Ilovelurchers · 23/03/2025 14:26

I don't agree that you can judge this family based on such a small snapshot.

I do agree that in general children benefit from their parents' attention, to a degree. And no doubt some families pay insufficient attention to their kids. Perhaps because of their phones, perhaps because of other reasons.

I also think children need to learn to entertain themselves at times, and excessive attention can be damaging. I grew up in the 80s. My mom certainly didn't see it as her role to be constantly talking to me and interacting with me and entertaining me - she did do think for decent chunks of time, obviously, and I had a good childhood. But I can also recall a lot of time when I was left to my own devices because she was doing other stuff/reading/watching TV, etc. and that did me good - I developed a good imagination and the ability to enjoy my own company.

I do think it's about balance. Yes I am sure some people neglect their kids due to phone addiction. I am equally sure some people constantly smother their kids with attention and don't allow them to develop independence.

And most of all I am sure you can't judge a family based on 10 minutes.

They are probably always like that.
Phone addiction is real.
How about putting it down and talking to not only your child but perhaps a word or two with the people around you too.

Kona84 · 23/03/2025 21:25

11pm can sometimes be our 7pm equivilant.
if my daughter as a whiff of a nap after noon I am doomed and often thinking 1am is optimistic bedtime.

my imaginary overlay for this scene is that they have been out all day at a family event. Baby had a late nap and they are all tired and weary and just trying to get home.
mum realises in a panic that she forgot to order something for Mother’s Day next weekend and it’s taking the time to do it.
dad is busy arranging plans for his wife’s first Mother’s Day.
baby is awake but best to be ignored or they will never sleep

Loub1987 · 23/03/2025 21:32

Are these just bad parents though, not necessary anything to do with phones. I say that someone who does no social media (other than Mumsnet…). Anyone who would just ignore there child is a bad person, they would have done that before the advent of instagram.

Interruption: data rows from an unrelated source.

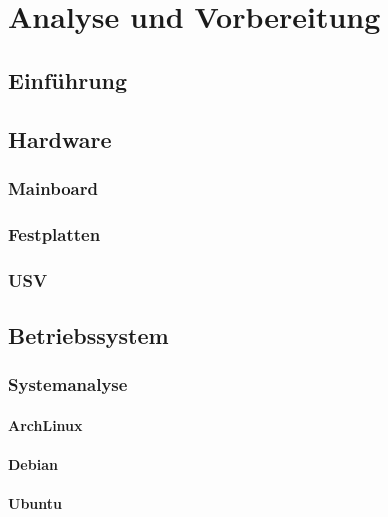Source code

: \chapter{Analyse und Vorbereitung}

\section{Einführung}

\section{Hardware}
\subsection{Mainboard}

\subsection{Festplatten}

\subsection{USV}

\section{Betriebssystem}
\subsection{Systemanalyse}
\subsubsection{ArchLinux}

\subsubsection{Debian}

\subsubsection{Ubuntu}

Meadowland · 23/03/2025 21:34

Totally agree OP.
I also find it upsetting seeing very young children being forced to watch mindless stuff on screens. I was at the doctor's surgery the other day and a baby was trying to smile at an old lady opposite but the parent kept thrusting a screen in front of him so he couldn't see her.
The long term implications for their social skills doesn't bear thinking about.

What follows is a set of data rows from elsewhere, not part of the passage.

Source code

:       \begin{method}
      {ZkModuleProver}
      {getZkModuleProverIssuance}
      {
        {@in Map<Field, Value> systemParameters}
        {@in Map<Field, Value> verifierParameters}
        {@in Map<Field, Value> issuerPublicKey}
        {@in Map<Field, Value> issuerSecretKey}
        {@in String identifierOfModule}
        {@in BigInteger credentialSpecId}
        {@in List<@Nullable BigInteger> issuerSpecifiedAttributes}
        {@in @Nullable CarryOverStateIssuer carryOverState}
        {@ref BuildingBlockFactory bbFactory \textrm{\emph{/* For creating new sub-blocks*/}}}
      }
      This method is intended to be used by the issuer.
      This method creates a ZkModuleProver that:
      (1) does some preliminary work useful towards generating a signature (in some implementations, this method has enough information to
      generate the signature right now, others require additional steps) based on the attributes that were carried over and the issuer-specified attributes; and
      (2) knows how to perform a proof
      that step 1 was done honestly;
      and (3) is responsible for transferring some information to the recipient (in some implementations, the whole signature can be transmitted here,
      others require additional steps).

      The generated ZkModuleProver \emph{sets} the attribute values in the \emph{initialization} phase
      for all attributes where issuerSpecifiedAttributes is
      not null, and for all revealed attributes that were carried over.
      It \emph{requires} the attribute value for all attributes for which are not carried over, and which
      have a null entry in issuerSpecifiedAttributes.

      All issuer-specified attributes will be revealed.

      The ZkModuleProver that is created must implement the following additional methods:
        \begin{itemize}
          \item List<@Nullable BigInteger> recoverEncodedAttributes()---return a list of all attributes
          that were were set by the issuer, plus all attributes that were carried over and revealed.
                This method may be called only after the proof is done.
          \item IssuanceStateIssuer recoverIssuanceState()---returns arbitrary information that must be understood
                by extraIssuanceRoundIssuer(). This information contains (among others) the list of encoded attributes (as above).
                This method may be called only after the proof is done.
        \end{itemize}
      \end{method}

FredaFox · 23/03/2025 21:46

Yesterday in the shopping centre I saw a couple,pushing a pushchair, the very young child was watching an iPad.
like the whole world is around the child to be curious about and its heads in a screen

JandamiHash · 23/03/2025 22:00

Crackanut · 23/03/2025 20:36

Okay you didn't understand. I'll break it down for you. The thread is about children being ignored by parents who are glued to devices.

Haha so true there’s so much berating and scaremongering around tech on MN, it makes me wonder if they’re logging on through the medium of a potato

You seem to have misunderstood. It's not just about technology.

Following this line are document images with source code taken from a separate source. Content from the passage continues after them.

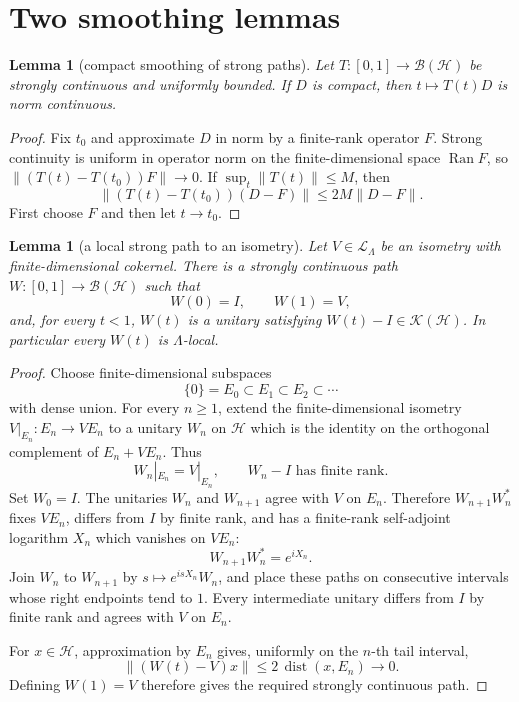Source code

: \documentclass[11pt]{article}
\newtheorem{lemma}[theorem]{Lemma}
\newcommand{\HH}{\mathcal H}
\newcommand{\KK}{\mathcal K}
\newcommand{\LL}{\mathcal L}
\newcommand{\BB}{\mathcal B}
\newcommand{\Ran}{\operatorname{Ran}}
\begin{document}
\section{Two smoothing lemmas}

\begin{lemma}[compact smoothing of strong paths]\label{lem:smoothing}
Let \(T:[0,1]\to\BB(\HH)\) be strongly continuous and uniformly bounded.
If \(D\) is compact, then \(t\mapsto T(t)D\) is norm continuous.
\end{lemma}

\begin{proof}
Fix \(t_0\) and approximate \(D\) in norm by a finite-rank operator \(F\).
Strong continuity is uniform in operator norm on the finite-dimensional
space \(\Ran F\), so
\(\|(T(t)-T(t_0))F\|\to0\).  If
\(\sup_t\|T(t)\|\leq M\), then
\[
 \|(T(t)-T(t_0))(D-F)\|\leq2M\|D-F\|.
\]
First choose \(F\) and then let \(t\to t_0\).
\end{proof}

\begin{lemma}[a local strong path to an isometry]\label{lem:strong}
Let \(V\in\LL_\Lambda\) be an isometry with finite-dimensional cokernel.
There is a strongly continuous path \(W:[0,1]\to\BB(\HH)\) such that
\[
 W(0)=I,\qquad W(1)=V,
\]
and, for every \(t<1\), \(W(t)\) is a unitary satisfying
\(W(t)-I\in\KK(\HH)\).  In particular every \(W(t)\) is
\(\Lambda\)-local.
\end{lemma}

\begin{proof}
Choose finite-dimensional subspaces
\[
 \{0\}=E_0\subset E_1\subset E_2\subset\cdots
\]
with dense union.  For every \(n\geq1\), extend the finite-dimensional
isometry \(V|_{E_n}:E_n\to VE_n\) to a unitary \(W_n\) on \(\HH\) which is
the identity on the orthogonal complement of \(E_n+VE_n\).  Thus
\[
 W_n|_{E_n}=V|_{E_n},\qquad W_n-I\text{ has finite rank}.
\]
Set \(W_0=I\).  The unitaries \(W_n\) and \(W_{n+1}\) agree with \(V\) on
\(E_n\).  Therefore \(W_{n+1}W_n^*\) fixes \(VE_n\), differs from \(I\)
by finite rank, and has a finite-rank self-adjoint logarithm \(X_n\) which
vanishes on \(VE_n\):
\[
 W_{n+1}W_n^*=e^{iX_n}.
\]
Join \(W_n\) to \(W_{n+1}\) by
\(s\mapsto e^{isX_n}W_n\), and place these paths on consecutive intervals
whose right endpoints tend to \(1\).  Every intermediate unitary differs
from \(I\) by finite rank and agrees with \(V\) on \(E_n\).

For \(x\in\HH\), approximation by \(E_n\) gives, uniformly on the
\(n\)-th tail interval,
\[
 \|(W(t)-V)x\|\leq2\,\operatorname{dist}(x,E_n)\longrightarrow0.
\]
Defining \(W(1)=V\) therefore gives the required strongly continuous path.
\end{proof}
\end{document}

you seem to have misstates so I’ll say it clearly:

Not every post is about the OP. Some posts are in response to other posts.

Hope that helped

JandamiHash · 23/03/2025 22:01

PassingStranger · 23/03/2025 20:53

They are probably always like that.
Phone addiction is real.
How about putting it down and talking to not only your child but perhaps a word or two with the people around you too.

I think I’ve reached peak MN. Speak to strangers on the tube at 11pm with a small baby. What a great idea.

SouthLondonMum22 · 23/03/2025 22:06

JandamiHash · 23/03/2025 22:01

I think I’ve reached peak MN. Speak to strangers on the tube at 11pm with a small baby. What a great idea.